→ About this exercise
Please transcribe the listing in its entirety, character for character.

→ Dataset

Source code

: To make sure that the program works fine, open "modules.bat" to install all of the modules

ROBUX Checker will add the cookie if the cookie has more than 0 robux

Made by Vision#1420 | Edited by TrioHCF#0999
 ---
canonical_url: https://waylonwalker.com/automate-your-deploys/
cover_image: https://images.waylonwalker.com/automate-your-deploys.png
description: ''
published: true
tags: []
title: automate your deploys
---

→ Response for this exercise
Source code

: To make sure that the program works fine, open "modules.bat" to install all of the modules

ROBUX Checker will add the cookie if the cookie has more than 0 robux

Made by Vision#1420 | Edited by TrioHCF#0999
 ---
canonical_url: https://waylonwalker.com/automate-your-deploys/
cover_image: https://images.waylonwalker.com/automate-your-deploys.png
description: ''
published: true
tags: []
title: automate your deploys
---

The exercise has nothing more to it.